Si le traitement médical du VIH a enregistré des progrès rapides au cours de dernières décennies, un des paramètres essentiels du traitement de la maladie, à savoir une bonne alimentation, reste souvent négligé.

Les systèmes immunitaires des personnes souffrant de sous-nutrition sont affaiblis, les rendant plus vulnérables à l'infection au VIH. L'infection au VIH, quant à elle, complique l'assimilation des nutriments contenus dans les aliments à cause des diarrhées fréquentes. La séropositivité perturbe aussi l'assimilation des lipides et des vitamines lipo-solubes, ce qui aggrave les carences en nutriments.

Le virus augmente également les dépenses d'énergie au repos, ce qui implique que les personnes infectées doivent consommer plus de protéines que d'habitude. Chez les enfants infectés par le VIH, les besoins en énergie peuvent être multipliés par deux.

Les conséquences sont à la fois sociales et cliniques. La faim peut pousser les gens à adopter des comportements à risque, proposer par exemple des rapports sexuels en échange d'argent ou de nourriture, augmentant ainsi leur risque d'infection par le VIH.

Les spécialistes du VIH et les nutritionnistes prônent de plus en plus la mise en place d'interventions conjointes (voir La nutrition primordiale pour faire baisser les taux d'infections),  en orientant par exemple l'aide alimentaire vers les séropositifs, afin de soutenir la thérapie antirétrovirale.

Mais la nutrition ne saurait être un substitut aux antirétroviraux, comme en témoigne l'expérience sud-africaine.
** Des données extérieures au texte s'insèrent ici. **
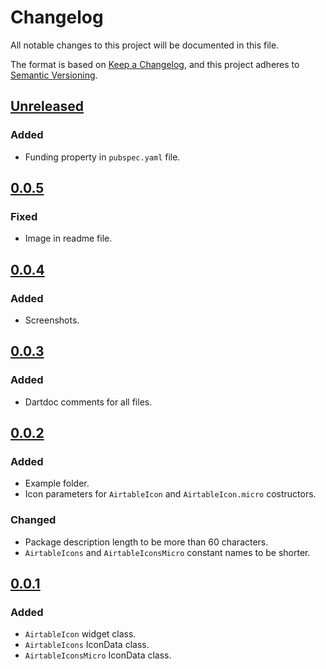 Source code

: # Changelog

All notable changes to this project will be documented in this file.

The format is based on [Keep a Changelog](https://keepachangelog.com/en/1.0.0/),
and this project adheres to [Semantic Versioning](https://semver.org/spec/v2.0.0.html).

## [Unreleased]
### Added
- Funding property in `pubspec.yaml` file.

## [0.0.5]
### Fixed
* Image in readme file.

## [0.0.4]
### Added
* Screenshots.

## [0.0.3]
### Added
* Dartdoc comments for all files.

## [0.0.2]
### Added
* Example folder.
* Icon parameters for `AirtableIcon` and `AirtableIcon.micro` costructors.

### Changed
* Package description length to be more than 60 characters.
* `AirtableIcons` and `AirtableIconsMicro` constant names to be shorter.

## [0.0.1]
### Added
* `AirtableIcon` widget class.
* `AirtableIcons` IconData class.
* `AirtableIconsMicro` IconData class.

[Unreleased]: https://github.com/hanmajid/airtable_icons/compare/v0.0.5...dev
[0.0.5]: https://github.com/hanmajid/airtable_icons/compare/v0.0.4...v0.0.5
[0.0.4]: https://github.com/hanmajid/airtable_icons/compare/v0.0.3...v0.0.4
[0.0.3]: https://github.com/hanmajid/airtable_icons/compare/v0.0.2...v0.0.3
[0.0.2]: https://github.com/hanmajid/airtable_icons/compare/v0.0.1...v0.0.2
[0.0.1]: https://github.com/hanmajid/airtable_icons/releases/tag/v0.0.1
Selon les estimations des chercheurs de Harvard, entre 2000 et 2005, 330.000 sud-africains sont décédés du VIH/sida, et 35.000 enfants sont nés séropositifs, à cause de l'inaction du gouvernement et de la non fourniture des antirétroviraux. [4]

Il y a environ cinq ans, un médecin allemand, Matthias Rath, s'est rendu en Afrique du Sud pour dénoncer les antirétroviraux comme toxiques et inutiles, prétendant que ses pilules de vitamines à elles seules pouvaient venir à bout du VIH. Hélas, il a bénéficié du soutien de Manto Tshabalala-Msimang, alors ministre de la santé.
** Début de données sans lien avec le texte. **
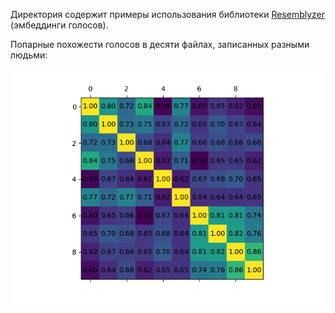 Директория содержит примеры использования библиотеки [Resemblyzer](https://github.com/resemble-ai/Resemblyzer) (эмбеддинги голосов).


Попарные похожести голосов в десяти файлах, записанных разными людьми:

![Similarity Matrix](similarity_matrix.png)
Avec l'entrée en fonction d'un nouveau gouvernement et d'un nouveau ministre de la santé, le négationnisme VIH semble avoir vécu son heure (voir South African court bans trial of 'vitamin HIV cure').

Mais intégrer nutrition et VIH reste difficile. A ce jour, ainsi, peu de données sont disponibles sur la meilleure forme d'intervention nutritionnelle ou sur l'efficacité-coûts des interventions nutritionnelles dans le traitement du VIH dans les pays pauvres.

Tant que ces problèmes ne seront pas résolus, l'efficacité des antirétroviraux risque d'être à jamais compromise.

Les enfants, principales victimes

La malnutrition peut affecter toutes les couches de la population, mais les enfants sont sans aucun doute les plus durement touchés. Selon les estimations de l'OMS, plus du tiers des décès d'enfants sont causés par la sous-nutrition. [5]

Les scientifiques insistent sur l'importance de la nutrition au cours des premières années de vie. La malnutrition du fœtus peut causer un faible poids de naissance, des malformations et de faibles taux de survie des nouveaux nés. Elle aggrave aussi le risque de maladies chroniques comme le diabète et l'obésité, à l'âge adulte.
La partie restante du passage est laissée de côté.